Copyright 2001 Gannett Company, Inc.   
USA TODAY 
October 18, 2001, Thursday, FINAL EDITION 
SECTION: MONEY; Pg. 1B 
LENGTH: 448 words 
HEADLINE: 
Fed chief: Fallout really not that bad 
BYLINE: Thomas 
A. Fogarty 
DATELINE: WASHINGTON 
BODY: WASHINGTON -- Federal Reserve Chairman Alan 
Greenspan says higher business costs in the new age of 
terrorism are a one-time hit that shouldn't permanently impair 
the U.S. economy. 
Since Sept. 11, Greenspan told a congressional 
panel Wednesday, business has been repricing goods and services to cover 
increased costs. The causes: higher insurance premiums, increased security, more 
back-up systems and more inventory as a hedge against disruption in delivery. 
Said Greenspan: "When complete, (these) represent one-time, level 
adjustments without necessary implications for our longer-term growth 
prospects." 
Wall Street, rattled by anthrax scares, took no solace 
from Greenspan. The Dow Jones industrial average closed down 151 points. 
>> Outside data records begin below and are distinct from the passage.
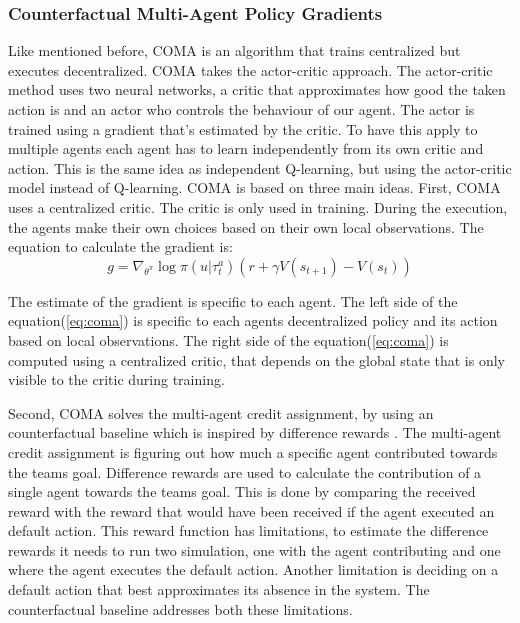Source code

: \subsubsection{Counterfactual Multi-Agent Policy Gradients}

Like mentioned before, COMA is an algorithm that trains centralized but executes decentralized. COMA takes the actor-critic\citep{NIPS1999_1786} approach. The actor-critic method uses two neural networks, a critic that approximates how good the taken action is and an actor who controls the behaviour of our agent. The actor is trained using a gradient that's estimated by the critic. To have this apply to multiple agents each agent has to learn independently from its own critic and action. This is the same idea as independent Q-learning, but using the actor-critic model instead of Q-learning. COMA is based on three main ideas. First, COMA uses a centralized critic. The critic is only used in training. During the execution, the agents make their own choices based on their own local observations. The equation to calculate the gradient is:
\begin{equation} \label{eq:coma}
g=\nabla_{\theta^{\pi}} \log \pi(u | \tau_{t}^{a})\left(r+\gamma V\left(s_{t+1}\right)-V\left(s_{t}\right)\right)
\end{equation}

The estimate of the gradient is specific to each agent. The left side of the equation(\ref{eq:coma}) is specific to each agents decentralized policy and its action based on local observations. The right side of the equation(\ref{eq:coma}) is computed using a centralized critic, that depends on the global state that is only visible to the critic during training. 

Second, COMA solves the multi-agent credit assignment, by using an counterfactual baseline which is inspired by difference rewards\citep{wolpert2002optimal} \citep{tumer2007distributed}. The multi-agent credit assignment is figuring out how much a specific agent contributed towards the teams goal. Difference rewards are used to calculate the contribution of a single agent towards the teams goal. This is done by comparing the received reward with the reward that would have been received if the agent executed an default action. This reward function has limitations, to estimate the difference rewards it needs to run two simulation, one with the agent contributing and one where the agent executes the default action. Another limitation is deciding on a default action that best approximates its absence in the system. The counterfactual baseline addresses both these limitations.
Greenspan offered no opinion on whether the economy is in recession. 
But elsewhere, Lawrence Lindsey, President Bush's chief economic adviser, told a 
business group that he expects the downturn to meet the official definition of a 
recession: consecutive quarters of economic contraction. 
In his 
testimony before the Joint Economic Committee, Greenspan said most sectors 
appear to be regaining the ground lost in the immediate aftermath of the 
terrorism. 
"It seems that it is nowhere near as bad as many of us 
feared it would be," he said. 
The central bank chief endorsed the 
idea of a government reinsurance program -- insurance for the insurance 
companies -- for catastrophic losses because of terrorism. Such a program would 
provide an antidote to uncertainty. 
But Greenspan declined to 
promise dramatic results from a Fed monetary policy that has produced nine 
reductions in the target for short-term interest rates this year. Despite the 
rate cuts, the U.S. economy has failed to rebound. 
He told lawmakers 
that the effect of the Fed policy may now be playing out in an economy that 
dropped sharply, then stabilized. "The economy has remained standing," Greenspan 
said. 
Greenspan declined to be drawn into partisan squabbles over 
the size and contents of a pending economic stimulus package. But he offered 
lawmakers some broad guidelines on it: 
* Emphasize proposals that 
encourage capital investments by business. 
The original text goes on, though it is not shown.